On 5th April 2010, WikiLeaks released a video which showed a US Apache helicopter gunning down a dozen people in Baghdad inclduing two Reuters journalists in a display of indiscriminate firing. The incident itself was from July 2007 in which two Reuters news staff, Namir, 22, and Saeed, 40, and nine other men were killed and two children seriously wounded in a raid by the US Apache helicopter.

The video release by WikiLeaks was part of the thousands of classified US military secrets release by Julian Assange and team at WikiLeaks. The a video from WikiLeaks titled Collateral Murder was filmed from a US military Apache helicopter’s gun-sight.

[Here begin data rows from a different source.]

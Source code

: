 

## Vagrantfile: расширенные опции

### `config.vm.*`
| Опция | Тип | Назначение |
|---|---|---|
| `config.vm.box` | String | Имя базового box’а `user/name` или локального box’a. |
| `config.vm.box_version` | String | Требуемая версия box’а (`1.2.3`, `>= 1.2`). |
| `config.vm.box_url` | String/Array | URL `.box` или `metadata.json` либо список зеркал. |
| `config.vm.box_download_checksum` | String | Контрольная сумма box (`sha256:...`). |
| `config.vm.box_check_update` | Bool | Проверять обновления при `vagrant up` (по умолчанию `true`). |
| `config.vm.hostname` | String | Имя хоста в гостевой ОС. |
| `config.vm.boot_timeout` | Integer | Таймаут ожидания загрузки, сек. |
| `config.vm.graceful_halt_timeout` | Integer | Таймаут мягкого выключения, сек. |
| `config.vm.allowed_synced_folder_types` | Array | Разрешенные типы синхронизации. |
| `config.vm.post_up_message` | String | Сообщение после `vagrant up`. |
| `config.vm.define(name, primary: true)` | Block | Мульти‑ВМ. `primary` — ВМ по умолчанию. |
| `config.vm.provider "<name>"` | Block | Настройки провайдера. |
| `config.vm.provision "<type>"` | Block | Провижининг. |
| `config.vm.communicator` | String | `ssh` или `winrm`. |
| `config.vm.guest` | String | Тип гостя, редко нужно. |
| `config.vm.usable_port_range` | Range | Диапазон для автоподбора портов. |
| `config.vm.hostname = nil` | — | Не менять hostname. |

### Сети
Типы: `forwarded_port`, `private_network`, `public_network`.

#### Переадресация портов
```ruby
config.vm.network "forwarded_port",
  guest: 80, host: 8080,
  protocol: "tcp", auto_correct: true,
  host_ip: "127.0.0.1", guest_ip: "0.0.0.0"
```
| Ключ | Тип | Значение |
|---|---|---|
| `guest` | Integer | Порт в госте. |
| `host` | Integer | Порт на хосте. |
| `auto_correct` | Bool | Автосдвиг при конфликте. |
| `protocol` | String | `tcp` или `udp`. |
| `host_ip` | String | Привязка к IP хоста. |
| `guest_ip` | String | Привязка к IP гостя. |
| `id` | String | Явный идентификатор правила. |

The US Apache helicopter had the call sign Crazy Horse 1-8. The video shows the gunner tracking Reuters journalist Namir as he stumbles and tries to hide behind garbage before his body explodes as the rounds strike home. Namir and others are blown apart.

Another Reuters journalist Saeed survives the first shots. But the chopper with Saeed in its sight circles above. A van pulls up with two men, including the driver whose children are in the back. The men help the injured Saeed get in. Crazy Horse 1-8 then attacks the van killing Saeed and the two men. The driver’s children were reported to have been badly injured in the firing but were alive.

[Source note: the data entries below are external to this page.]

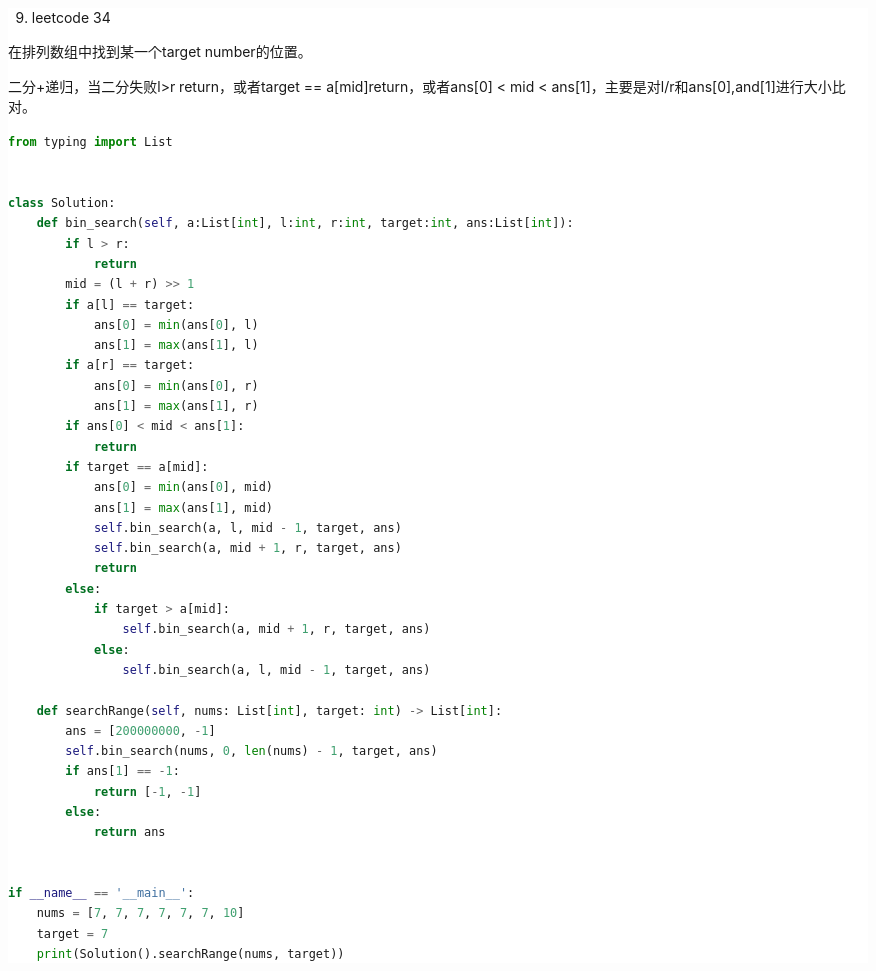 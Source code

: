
 ```javascript

```

9. leetcode 34

在排列数组中找到某一个target number的位置。

二分+递归，当二分失败l>r return，或者target == a[mid]return，或者ans[0] < mid < ans[1]，主要是对l/r和ans[0],and[1]进行大小比对。

```python
from typing import List


class Solution:
    def bin_search(self, a:List[int], l:int, r:int, target:int, ans:List[int]):
        if l > r:
            return
        mid = (l + r) >> 1
        if a[l] == target:
            ans[0] = min(ans[0], l)
            ans[1] = max(ans[1], l)
        if a[r] == target:
            ans[0] = min(ans[0], r)
            ans[1] = max(ans[1], r)
        if ans[0] < mid < ans[1]:
            return
        if target == a[mid]:
            ans[0] = min(ans[0], mid)
            ans[1] = max(ans[1], mid)
            self.bin_search(a, l, mid - 1, target, ans)
            self.bin_search(a, mid + 1, r, target, ans)
            return
        else:
            if target > a[mid]:
                self.bin_search(a, mid + 1, r, target, ans)
            else:
                self.bin_search(a, l, mid - 1, target, ans)

    def searchRange(self, nums: List[int], target: int) -> List[int]:
        ans = [200000000, -1]
        self.bin_search(nums, 0, len(nums) - 1, target, ans)
        if ans[1] == -1:
            return [-1, -1]
        else:
            return ans


if __name__ == '__main__':
    nums = [7, 7, 7, 7, 7, 7, 10]
    target = 7
    print(Solution().searchRange(nums, target))


```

The US government has not officially ackonwledged the presence of the video. Reuters has been trying to obtain the video through the Freedom of Information Act, without success since the time of the attack.

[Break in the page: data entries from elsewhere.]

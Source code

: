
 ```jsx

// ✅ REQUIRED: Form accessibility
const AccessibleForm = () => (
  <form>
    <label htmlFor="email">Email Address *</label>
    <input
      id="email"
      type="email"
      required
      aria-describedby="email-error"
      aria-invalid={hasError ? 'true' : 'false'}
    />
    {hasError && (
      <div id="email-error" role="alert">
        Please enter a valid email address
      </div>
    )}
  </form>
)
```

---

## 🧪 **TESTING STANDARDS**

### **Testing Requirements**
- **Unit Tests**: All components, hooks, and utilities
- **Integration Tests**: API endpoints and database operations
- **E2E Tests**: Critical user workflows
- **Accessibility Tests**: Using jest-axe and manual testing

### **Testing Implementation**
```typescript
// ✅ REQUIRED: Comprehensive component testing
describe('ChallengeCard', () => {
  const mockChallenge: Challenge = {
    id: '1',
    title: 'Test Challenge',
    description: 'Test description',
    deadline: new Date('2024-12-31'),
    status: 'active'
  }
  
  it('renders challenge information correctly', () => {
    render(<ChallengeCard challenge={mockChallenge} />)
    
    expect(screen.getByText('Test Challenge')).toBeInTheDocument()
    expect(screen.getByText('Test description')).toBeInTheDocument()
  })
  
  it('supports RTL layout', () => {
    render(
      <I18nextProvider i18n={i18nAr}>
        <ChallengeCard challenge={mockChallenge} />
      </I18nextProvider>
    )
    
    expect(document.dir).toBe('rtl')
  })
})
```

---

After demands by Reuters for an investigation, the incident was investigated and the U.S. military concluded that the actions of the soldiers were in accordance with the law of armed conflict and its own “Rules of Engagement”. Consequently, WikiLeaks has released the classified Rules of Engagement for 2006, 2007 and 2008, revealing these rules before, during, and after the killings.

US Targets Assange

The US continues its legal efforts to extradite Assange from a British prison, where he is remanded in failing health, to face espionage allegations. Interestingly, the detailed 37-page US indictment against Assange makes no mention of the incident or the video that caused a huge damage to the reputation of the US government and its military. The release of the video and the documents made Assange the foremost enemy of the US state secrecy.

WikiLeaks released both the original 38 minutes video and a shorter version with an initial analysis. Subtitles have been added to both versions from the radio transmissions. WikiLeaks claims that it obtained the video as well as supporting documents from a number of military whistleblowers.

In February 2010, Chelsea Manning, a US military intelligence analyst in Baghdad discovered the Crazy Horse 1-8 video and leaked it to WikiLeaks. The previous month Manning had leaked 700,000 classified US military documents about the wars in Iraq and Afghanistan to WikiLeaks.

Assange unveiled the Crazy Horse 1-8 footage (a 17-minute edited version and the full 38-minute version remain on WikiLeaks’ Collateral Murder site). The video was picked up by thousands of news organisations worldwide, sparking global outrage and condemnation of US military tactics in Iraq – and launching WikiLeaks as a controversial truth-teller, publisher and critical enemy of state secrecy. WikiLeaks later made public the cache of 700,000 documents.